What needs to be done: Without altering a single word, repeat the records that follow.

──────── Provided records

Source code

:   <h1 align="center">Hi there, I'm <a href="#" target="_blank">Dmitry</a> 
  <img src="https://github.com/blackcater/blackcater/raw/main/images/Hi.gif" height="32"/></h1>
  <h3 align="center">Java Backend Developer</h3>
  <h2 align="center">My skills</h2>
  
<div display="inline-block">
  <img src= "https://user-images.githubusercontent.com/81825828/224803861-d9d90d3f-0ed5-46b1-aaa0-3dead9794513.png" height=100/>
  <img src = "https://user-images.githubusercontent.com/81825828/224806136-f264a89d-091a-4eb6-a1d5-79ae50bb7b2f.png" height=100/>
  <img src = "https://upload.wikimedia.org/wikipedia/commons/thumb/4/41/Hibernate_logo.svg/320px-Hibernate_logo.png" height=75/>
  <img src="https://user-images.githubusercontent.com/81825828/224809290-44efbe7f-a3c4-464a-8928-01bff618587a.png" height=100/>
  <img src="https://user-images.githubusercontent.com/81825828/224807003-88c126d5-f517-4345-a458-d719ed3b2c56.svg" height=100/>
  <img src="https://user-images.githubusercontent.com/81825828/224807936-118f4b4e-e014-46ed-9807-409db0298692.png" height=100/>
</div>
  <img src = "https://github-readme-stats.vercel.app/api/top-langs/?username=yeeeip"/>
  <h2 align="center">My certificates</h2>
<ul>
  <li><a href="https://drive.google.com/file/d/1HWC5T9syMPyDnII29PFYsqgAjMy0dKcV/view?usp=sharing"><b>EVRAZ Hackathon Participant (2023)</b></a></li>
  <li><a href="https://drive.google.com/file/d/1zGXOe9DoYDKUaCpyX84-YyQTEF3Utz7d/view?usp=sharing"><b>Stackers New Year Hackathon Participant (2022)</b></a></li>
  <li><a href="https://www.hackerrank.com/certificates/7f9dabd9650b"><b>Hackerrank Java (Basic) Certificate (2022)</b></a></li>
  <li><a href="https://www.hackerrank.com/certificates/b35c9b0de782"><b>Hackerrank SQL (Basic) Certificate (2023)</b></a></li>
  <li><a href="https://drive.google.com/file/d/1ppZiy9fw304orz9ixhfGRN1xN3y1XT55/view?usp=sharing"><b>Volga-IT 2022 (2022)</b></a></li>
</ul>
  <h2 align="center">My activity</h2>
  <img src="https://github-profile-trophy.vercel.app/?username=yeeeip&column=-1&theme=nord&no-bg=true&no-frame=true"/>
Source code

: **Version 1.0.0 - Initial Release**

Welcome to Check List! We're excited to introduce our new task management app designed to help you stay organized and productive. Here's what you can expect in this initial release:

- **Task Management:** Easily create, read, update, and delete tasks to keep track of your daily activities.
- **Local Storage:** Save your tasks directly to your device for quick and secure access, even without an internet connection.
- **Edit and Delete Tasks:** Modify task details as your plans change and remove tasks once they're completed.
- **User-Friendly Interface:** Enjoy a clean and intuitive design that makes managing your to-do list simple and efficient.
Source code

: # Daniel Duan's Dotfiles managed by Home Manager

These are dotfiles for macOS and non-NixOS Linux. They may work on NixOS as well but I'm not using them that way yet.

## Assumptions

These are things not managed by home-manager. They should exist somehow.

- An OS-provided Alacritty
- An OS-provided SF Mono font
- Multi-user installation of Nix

────────────────

Response box:
Source code

:   <h1 align="center">Hi there, I'm <a href="#" target="_blank">Dmitry</a> 
  <img src="https://github.com/blackcater/blackcater/raw/main/images/Hi.gif" height="32"/></h1>
  <h3 align="center">Java Backend Developer</h3>
  <h2 align="center">My skills</h2>
  
<div display="inline-block">
  <img src= "https://user-images.githubusercontent.com/81825828/224803861-d9d90d3f-0ed5-46b1-aaa0-3dead9794513.png" height=100/>
  <img src = "https://user-images.githubusercontent.com/81825828/224806136-f264a89d-091a-4eb6-a1d5-79ae50bb7b2f.png" height=100/>
  <img src = "https://upload.wikimedia.org/wikipedia/commons/thumb/4/41/Hibernate_logo.svg/320px-Hibernate_logo.png" height=75/>
  <img src="https://user-images.githubusercontent.com/81825828/224809290-44efbe7f-a3c4-464a-8928-01bff618587a.png" height=100/>
  <img src="https://user-images.githubusercontent.com/81825828/224807003-88c126d5-f517-4345-a458-d719ed3b2c56.svg" height=100/>
  <img src="https://user-images.githubusercontent.com/81825828/224807936-118f4b4e-e014-46ed-9807-409db0298692.png" height=100/>
</div>
  <img src = "https://github-readme-stats.vercel.app/api/top-langs/?username=yeeeip"/>
  <h2 align="center">My certificates</h2>
<ul>
  <li><a href="https://drive.google.com/file/d/1HWC5T9syMPyDnII29PFYsqgAjMy0dKcV/view?usp=sharing"><b>EVRAZ Hackathon Participant (2023)</b></a></li>
  <li><a href="https://drive.google.com/file/d/1zGXOe9DoYDKUaCpyX84-YyQTEF3Utz7d/view?usp=sharing"><b>Stackers New Year Hackathon Participant (2022)</b></a></li>
  <li><a href="https://www.hackerrank.com/certificates/7f9dabd9650b"><b>Hackerrank Java (Basic) Certificate (2022)</b></a></li>
  <li><a href="https://www.hackerrank.com/certificates/b35c9b0de782"><b>Hackerrank SQL (Basic) Certificate (2023)</b></a></li>
  <li><a href="https://drive.google.com/file/d/1ppZiy9fw304orz9ixhfGRN1xN3y1XT55/view?usp=sharing"><b>Volga-IT 2022 (2022)</b></a></li>
</ul>
  <h2 align="center">My activity</h2>
  <img src="https://github-profile-trophy.vercel.app/?username=yeeeip&column=-1&theme=nord&no-bg=true&no-frame=true"/>
Source code

: **Version 1.0.0 - Initial Release**

Welcome to Check List! We're excited to introduce our new task management app designed to help you stay organized and productive. Here's what you can expect in this initial release:

- **Task Management:** Easily create, read, update, and delete tasks to keep track of your daily activities.
- **Local Storage:** Save your tasks directly to your device for quick and secure access, even without an internet connection.
- **Edit and Delete Tasks:** Modify task details as your plans change and remove tasks once they're completed.
- **User-Friendly Interface:** Enjoy a clean and intuitive design that makes managing your to-do list simple and efficient.
Source code

: # Daniel Duan's Dotfiles managed by Home Manager

These are dotfiles for macOS and non-NixOS Linux. They may work on NixOS as well but I'm not using them that way yet.

## Assumptions

These are things not managed by home-manager. They should exist somehow.

- An OS-provided Alacritty
- An OS-provided SF Mono font
- Multi-user installation of Nix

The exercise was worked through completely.